Decenas de personas se reunieron en el ejido Nacimiento, en Huehuetlán, San Luis Potosí, para manifestarse en contra de la fractura hidráulica, una técnica usada para extraer gas natural que, según los manifestantes, amenaza los recursos naturales y la biodiversidad de la región. Bajo consignas como “¡La Huasteca no está en venta!” y “¡El agua no se negocia!”, los asistentes expresaron su preocupación por la posible contaminación y el agotamiento de ríos, manantiales y tierras agrícolas.
La protesta se desarrolló en un contexto de creciente resistencia social frente a proyectos extractivos que ponen en riesgo ecosistemas frágiles y el modo de vida de comunidades indígenas y rurales. La Huasteca potosina, conocida por su riqueza natural y cultural, ha sido escenario de debates sobre sostenibilidad y derechos territoriales, en línea con preocupaciones globales sobre la protección del agua y el medio ambiente, fundamentales para el desarrollo humano según organismos como la UNESCO.
Durante la jornada, que incluyó el quinto foro regional contra el fracking, participaron grupos de danza tradicional, músicos huapangueros y representantes comunitarios, quienes llamaron a las autoridades federales a cumplir sus compromisos de proteger el agua y la vida. En un mensaje dirigido a la presidenta Claudia Sheinbaum, exigieron respeto hacia las promesas de no traicionar a las comunidades ni permitir daños irreversibles.
Ximena Cabrera, Señorita San Luis Potosí 2026, se sumó a las críticas, recordando que no existe un fracking “amigable con el medio ambiente”. Señaló que esta práctica ha generado problemas de salud y sismos en otras regiones, lo que aumenta la incertidumbre sobre sus impactos. Su intervención reflejó la creciente movilización de ciudadanos y expertos que exigen regulaciones más estrictas y la protección de los recursos hídricos, esenciales para la vida y el bienestar comunitario.

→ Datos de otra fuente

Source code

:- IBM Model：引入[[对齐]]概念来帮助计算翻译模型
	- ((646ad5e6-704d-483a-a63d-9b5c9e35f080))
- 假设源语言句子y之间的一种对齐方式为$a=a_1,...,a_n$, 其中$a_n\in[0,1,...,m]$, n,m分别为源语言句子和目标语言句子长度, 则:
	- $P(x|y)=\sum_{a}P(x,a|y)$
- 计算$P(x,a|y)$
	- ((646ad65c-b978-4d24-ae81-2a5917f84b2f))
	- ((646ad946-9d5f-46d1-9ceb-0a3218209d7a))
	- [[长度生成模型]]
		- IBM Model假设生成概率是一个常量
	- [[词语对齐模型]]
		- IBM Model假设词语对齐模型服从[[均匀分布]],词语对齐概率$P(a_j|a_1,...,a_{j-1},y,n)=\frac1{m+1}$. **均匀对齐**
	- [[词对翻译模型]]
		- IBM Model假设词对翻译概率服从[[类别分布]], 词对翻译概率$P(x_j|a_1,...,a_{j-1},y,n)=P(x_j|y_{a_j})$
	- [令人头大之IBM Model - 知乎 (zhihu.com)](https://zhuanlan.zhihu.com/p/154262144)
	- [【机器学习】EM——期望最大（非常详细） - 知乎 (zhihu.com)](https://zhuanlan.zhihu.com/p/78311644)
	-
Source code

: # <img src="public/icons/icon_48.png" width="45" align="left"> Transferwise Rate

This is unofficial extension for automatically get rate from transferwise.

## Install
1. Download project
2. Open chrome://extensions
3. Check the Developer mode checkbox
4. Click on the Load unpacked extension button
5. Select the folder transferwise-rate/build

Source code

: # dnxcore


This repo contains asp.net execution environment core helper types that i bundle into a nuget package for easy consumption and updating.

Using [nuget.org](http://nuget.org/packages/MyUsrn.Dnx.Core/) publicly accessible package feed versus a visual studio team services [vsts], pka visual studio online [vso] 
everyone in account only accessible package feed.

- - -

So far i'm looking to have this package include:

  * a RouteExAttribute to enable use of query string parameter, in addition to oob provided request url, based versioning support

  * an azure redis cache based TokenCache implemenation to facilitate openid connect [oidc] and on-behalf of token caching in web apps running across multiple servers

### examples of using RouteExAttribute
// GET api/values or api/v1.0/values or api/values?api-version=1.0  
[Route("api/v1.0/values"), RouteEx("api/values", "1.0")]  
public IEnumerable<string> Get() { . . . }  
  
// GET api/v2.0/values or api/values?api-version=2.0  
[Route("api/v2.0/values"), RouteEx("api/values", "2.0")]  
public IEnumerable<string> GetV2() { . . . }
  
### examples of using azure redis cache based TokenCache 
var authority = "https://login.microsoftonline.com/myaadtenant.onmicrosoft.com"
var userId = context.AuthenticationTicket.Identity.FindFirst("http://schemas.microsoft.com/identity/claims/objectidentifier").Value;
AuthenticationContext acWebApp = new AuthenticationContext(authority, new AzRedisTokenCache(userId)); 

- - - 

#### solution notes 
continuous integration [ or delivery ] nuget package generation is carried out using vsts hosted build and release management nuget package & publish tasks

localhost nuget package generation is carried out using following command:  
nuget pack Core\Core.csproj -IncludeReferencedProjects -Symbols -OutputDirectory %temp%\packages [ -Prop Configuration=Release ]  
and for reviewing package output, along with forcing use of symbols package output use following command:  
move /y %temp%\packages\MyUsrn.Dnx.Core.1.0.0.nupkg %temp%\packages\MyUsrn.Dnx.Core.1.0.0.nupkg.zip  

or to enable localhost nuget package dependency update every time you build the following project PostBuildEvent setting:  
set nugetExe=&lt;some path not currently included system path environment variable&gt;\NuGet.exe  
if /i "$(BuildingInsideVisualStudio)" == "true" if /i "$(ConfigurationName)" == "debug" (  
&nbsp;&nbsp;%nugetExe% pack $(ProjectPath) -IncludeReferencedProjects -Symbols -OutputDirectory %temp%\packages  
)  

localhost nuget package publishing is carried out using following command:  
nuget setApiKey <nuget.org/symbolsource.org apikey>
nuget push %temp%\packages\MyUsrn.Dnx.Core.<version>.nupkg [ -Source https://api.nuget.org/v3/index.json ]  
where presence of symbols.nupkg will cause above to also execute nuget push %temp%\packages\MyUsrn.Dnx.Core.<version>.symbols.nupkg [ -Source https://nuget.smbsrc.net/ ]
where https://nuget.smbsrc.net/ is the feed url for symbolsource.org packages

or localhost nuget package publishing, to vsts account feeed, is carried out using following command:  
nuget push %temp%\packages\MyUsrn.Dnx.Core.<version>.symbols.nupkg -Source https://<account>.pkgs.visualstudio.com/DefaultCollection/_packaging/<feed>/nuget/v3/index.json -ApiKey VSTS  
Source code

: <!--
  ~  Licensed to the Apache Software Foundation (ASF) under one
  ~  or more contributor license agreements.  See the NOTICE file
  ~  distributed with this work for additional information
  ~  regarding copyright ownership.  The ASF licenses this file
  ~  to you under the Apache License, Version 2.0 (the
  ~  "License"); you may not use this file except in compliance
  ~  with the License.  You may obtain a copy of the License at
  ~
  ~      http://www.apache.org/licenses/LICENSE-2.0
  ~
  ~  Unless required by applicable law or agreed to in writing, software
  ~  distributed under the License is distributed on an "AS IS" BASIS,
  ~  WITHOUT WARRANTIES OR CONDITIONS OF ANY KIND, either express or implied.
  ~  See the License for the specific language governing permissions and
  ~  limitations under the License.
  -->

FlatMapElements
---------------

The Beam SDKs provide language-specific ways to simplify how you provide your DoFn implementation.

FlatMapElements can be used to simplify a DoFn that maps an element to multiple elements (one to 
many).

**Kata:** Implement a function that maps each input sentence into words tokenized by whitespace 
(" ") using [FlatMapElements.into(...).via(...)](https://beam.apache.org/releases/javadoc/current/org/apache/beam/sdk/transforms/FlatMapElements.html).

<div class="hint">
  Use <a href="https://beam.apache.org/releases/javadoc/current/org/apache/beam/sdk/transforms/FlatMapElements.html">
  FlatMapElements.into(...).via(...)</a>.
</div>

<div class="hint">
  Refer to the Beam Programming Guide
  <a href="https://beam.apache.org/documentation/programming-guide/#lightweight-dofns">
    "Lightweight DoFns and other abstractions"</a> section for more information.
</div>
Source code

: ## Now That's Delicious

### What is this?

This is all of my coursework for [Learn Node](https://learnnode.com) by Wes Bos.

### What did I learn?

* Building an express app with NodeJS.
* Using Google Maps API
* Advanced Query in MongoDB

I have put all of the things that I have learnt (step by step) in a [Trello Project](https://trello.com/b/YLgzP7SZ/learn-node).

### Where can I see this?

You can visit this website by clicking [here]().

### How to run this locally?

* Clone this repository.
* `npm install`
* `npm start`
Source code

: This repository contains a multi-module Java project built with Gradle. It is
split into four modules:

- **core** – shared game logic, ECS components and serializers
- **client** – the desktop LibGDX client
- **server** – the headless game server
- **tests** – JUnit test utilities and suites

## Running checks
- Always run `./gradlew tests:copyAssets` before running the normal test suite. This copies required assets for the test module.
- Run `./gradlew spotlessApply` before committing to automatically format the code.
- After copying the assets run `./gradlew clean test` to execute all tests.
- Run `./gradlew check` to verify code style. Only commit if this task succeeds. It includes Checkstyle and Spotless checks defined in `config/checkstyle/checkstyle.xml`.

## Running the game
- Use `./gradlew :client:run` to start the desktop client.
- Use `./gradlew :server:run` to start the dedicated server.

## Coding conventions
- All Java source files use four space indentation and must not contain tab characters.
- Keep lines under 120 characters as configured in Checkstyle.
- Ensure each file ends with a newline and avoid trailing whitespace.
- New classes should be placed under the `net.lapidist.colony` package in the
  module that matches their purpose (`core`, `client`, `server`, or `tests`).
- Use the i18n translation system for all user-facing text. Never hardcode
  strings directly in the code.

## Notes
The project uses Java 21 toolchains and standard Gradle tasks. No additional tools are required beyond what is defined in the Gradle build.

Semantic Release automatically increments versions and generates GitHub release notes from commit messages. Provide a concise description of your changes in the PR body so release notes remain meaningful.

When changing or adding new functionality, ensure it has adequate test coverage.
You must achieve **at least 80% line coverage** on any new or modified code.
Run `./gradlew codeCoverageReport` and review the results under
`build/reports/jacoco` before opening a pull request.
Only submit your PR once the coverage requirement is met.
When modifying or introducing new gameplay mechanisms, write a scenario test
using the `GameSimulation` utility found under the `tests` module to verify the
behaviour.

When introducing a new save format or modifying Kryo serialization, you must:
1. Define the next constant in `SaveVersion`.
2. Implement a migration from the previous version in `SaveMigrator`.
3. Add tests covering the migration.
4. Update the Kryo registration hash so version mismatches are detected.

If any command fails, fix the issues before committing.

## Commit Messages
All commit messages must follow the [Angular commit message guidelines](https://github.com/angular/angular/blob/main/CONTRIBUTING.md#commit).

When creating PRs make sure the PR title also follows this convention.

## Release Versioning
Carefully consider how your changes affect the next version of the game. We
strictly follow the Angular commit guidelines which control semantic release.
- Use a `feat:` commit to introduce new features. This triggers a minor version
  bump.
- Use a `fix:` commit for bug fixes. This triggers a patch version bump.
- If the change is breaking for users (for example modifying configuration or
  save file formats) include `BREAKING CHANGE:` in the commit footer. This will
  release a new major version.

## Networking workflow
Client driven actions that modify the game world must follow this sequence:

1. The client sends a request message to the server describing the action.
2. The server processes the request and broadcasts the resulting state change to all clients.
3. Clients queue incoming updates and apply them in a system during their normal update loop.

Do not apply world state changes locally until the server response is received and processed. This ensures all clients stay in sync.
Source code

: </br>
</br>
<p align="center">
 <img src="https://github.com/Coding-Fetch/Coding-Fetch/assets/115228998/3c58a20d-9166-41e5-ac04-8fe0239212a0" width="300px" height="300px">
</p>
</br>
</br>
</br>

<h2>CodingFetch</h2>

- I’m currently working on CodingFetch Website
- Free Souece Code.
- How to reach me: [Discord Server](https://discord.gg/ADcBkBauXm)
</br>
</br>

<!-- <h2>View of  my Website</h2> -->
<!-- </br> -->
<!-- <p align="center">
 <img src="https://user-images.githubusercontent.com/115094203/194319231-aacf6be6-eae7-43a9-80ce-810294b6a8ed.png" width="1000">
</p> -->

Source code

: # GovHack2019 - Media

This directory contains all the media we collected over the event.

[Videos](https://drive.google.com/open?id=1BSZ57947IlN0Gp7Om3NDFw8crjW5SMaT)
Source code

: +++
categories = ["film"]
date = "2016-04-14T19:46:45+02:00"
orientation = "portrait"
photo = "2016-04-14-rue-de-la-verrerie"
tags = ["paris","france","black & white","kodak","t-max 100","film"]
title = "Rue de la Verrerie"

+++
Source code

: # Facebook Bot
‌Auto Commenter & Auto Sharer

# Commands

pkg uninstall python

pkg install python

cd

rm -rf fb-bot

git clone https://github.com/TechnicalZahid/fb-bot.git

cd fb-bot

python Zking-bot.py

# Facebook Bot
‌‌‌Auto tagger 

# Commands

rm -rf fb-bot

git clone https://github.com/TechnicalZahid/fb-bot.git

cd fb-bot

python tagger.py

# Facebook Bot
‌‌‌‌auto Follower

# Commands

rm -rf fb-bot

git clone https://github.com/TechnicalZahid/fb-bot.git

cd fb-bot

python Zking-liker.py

La fractura hidráulica es una técnica controvertida a nivel mundial por su potencial para contaminar acuíferos y alterar ecosistemas, un tema que ha sido discutido en foros internacionales como los de la ONU y la Organización Mundial de la Salud. En México, la expansión de esta práctica enfrenta la oposición de comunidades indígenas que defienden su territorio y buscan preservar su patrimonio natural.
Este rechazo en la Huasteca potosina refleja un debate más amplio sobre el modelo energético y la necesidad de equilibrar el desarrollo económico con la conservación ambiental y el respeto a los derechos humanos, un desafío que el país y el mundo afrontan en el contexto del cambio climático y la crisis ambiental global.